You need to be very careful Googling airline phone numbers because scam travel agencies have corrupted the results.
- You call thinking you’re reaching your airline, but the person on the other end charges you for changes you are entitled to for free.
- When you’re getting help for a cancelled flight, they make you pay for a new one. When they help you with a seat assignment, they charge a service fee.
I’ve written about scammers taking over an old Singapore Airlines phone number and pretending to be Singapore Airlines agents when customers call.
A former boss of mine got scammed by a phone number for Delta provided to her by her travel agency. The agents pretending to be Delta charged her $1,000 to move her and her granddaughter to flights the next day when their original itinerary was cancelled. (Delta Air Lines shockingly covered the cost after 9 months.)
Scam travel agencies buy Google ads to appear that you’ve found the airline’s phone number. I’ve seen this with United Airlines, JetBlue, Hawaiian and others. You get connected to an agency with one star and an F rating from the Better Business Bureau.
It turns out there’s another variation on this scam: the agency gets Google’s search results for the airline at a specific airport changed to display their phone number. You think you’re calling your airline’s “JFK” number but it’s the same agency scam.
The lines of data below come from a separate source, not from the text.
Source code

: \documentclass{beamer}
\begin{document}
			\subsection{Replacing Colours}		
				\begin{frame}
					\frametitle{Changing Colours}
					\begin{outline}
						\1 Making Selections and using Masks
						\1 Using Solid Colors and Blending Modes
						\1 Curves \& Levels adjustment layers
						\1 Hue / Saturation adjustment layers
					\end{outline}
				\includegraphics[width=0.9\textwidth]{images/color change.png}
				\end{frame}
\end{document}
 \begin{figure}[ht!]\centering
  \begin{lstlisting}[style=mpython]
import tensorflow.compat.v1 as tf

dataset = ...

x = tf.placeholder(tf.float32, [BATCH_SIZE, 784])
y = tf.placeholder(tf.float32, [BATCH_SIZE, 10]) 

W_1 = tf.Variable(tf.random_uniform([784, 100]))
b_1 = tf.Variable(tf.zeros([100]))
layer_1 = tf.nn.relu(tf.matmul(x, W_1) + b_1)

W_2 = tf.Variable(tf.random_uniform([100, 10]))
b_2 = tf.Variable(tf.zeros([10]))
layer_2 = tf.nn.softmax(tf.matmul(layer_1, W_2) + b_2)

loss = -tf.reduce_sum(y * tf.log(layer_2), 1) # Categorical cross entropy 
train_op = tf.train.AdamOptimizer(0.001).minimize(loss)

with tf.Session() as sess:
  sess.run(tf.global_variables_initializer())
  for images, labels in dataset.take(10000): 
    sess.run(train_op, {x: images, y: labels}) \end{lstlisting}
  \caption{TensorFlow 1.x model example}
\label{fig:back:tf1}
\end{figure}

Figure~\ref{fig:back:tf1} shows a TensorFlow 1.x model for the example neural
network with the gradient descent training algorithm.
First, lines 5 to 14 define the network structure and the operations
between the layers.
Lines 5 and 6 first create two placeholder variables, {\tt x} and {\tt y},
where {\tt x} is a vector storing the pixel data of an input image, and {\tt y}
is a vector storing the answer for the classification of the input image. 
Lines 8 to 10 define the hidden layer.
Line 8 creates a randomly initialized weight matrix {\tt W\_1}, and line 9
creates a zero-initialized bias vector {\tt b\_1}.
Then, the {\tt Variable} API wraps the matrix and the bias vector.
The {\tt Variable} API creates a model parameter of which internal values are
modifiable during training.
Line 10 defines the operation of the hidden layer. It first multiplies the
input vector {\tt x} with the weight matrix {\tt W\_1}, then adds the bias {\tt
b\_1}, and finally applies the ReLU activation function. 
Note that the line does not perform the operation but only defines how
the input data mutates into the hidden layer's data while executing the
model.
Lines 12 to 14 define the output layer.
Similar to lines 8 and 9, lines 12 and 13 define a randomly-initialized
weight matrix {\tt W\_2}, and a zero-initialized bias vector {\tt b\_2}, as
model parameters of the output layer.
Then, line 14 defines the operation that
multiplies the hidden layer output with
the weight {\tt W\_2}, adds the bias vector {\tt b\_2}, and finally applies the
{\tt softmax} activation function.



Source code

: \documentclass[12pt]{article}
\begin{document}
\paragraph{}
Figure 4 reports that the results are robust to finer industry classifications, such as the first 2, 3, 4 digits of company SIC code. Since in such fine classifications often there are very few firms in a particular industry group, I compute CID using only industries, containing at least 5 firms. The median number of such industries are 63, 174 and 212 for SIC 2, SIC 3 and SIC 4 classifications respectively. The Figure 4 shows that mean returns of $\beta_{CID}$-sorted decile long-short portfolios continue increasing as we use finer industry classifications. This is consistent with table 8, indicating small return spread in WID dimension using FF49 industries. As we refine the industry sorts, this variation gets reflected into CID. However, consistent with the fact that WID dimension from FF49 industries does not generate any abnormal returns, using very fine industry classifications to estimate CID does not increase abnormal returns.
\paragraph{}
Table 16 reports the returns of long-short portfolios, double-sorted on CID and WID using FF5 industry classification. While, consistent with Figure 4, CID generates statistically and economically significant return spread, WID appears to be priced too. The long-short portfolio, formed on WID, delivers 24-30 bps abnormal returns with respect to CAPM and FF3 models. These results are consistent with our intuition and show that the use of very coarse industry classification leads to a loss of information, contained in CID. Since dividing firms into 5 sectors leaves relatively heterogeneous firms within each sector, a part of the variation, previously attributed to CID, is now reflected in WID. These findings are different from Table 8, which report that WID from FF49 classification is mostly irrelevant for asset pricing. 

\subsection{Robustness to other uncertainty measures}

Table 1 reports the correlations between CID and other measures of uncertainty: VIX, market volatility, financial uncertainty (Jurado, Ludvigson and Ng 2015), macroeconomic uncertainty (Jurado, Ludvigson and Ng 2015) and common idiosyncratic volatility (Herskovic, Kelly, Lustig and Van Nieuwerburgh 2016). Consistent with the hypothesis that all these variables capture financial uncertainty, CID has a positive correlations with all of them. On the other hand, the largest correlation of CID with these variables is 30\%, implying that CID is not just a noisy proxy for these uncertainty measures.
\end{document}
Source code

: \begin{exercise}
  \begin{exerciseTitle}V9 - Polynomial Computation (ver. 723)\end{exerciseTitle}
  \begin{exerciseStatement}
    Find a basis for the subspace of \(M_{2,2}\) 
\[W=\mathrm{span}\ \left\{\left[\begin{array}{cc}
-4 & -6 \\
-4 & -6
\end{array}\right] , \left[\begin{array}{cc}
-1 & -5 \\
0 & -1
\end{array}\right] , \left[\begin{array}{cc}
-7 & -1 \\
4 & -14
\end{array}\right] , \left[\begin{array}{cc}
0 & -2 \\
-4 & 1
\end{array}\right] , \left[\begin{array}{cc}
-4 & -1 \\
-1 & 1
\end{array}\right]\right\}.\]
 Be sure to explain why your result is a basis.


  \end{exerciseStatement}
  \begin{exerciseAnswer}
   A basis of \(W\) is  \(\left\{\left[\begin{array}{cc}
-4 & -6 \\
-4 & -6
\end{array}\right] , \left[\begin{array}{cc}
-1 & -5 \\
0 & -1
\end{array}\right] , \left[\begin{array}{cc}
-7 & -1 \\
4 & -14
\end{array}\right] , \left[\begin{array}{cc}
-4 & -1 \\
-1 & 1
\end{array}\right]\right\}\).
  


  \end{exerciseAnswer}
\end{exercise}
You can’t trust Google search results for airline phone numbers. You need to go to the airline’s website itself and look up their number.
But here’s a case I do not understand:
A passenger’s flight was cancelled. His family got rebooked onto a partner carrier for the Europe trip – and he was told he’d have to pay for the new tickets, but that United would refund this to him. That’s not how this works!
He was charged $17,000 and the charge was processed by “AIRLINEFARE” not by United Airlines. It sounded like a textbook story about calling a scam travel agency by mistake. However,
- Phone records show he called United Airlines
- United acknowledges the call
- But United shows the call lasted just 12 minutes
- While his phone call lasted three hours.
So he seems to have called the right number and somehow still got redirected to a scam agency? I’m not sure what to make of this one. United won’t offer an explanation other than to say that they’re in contact with the customer and are “committed to finding a fair resolution for him.”
What do you think could be going on here?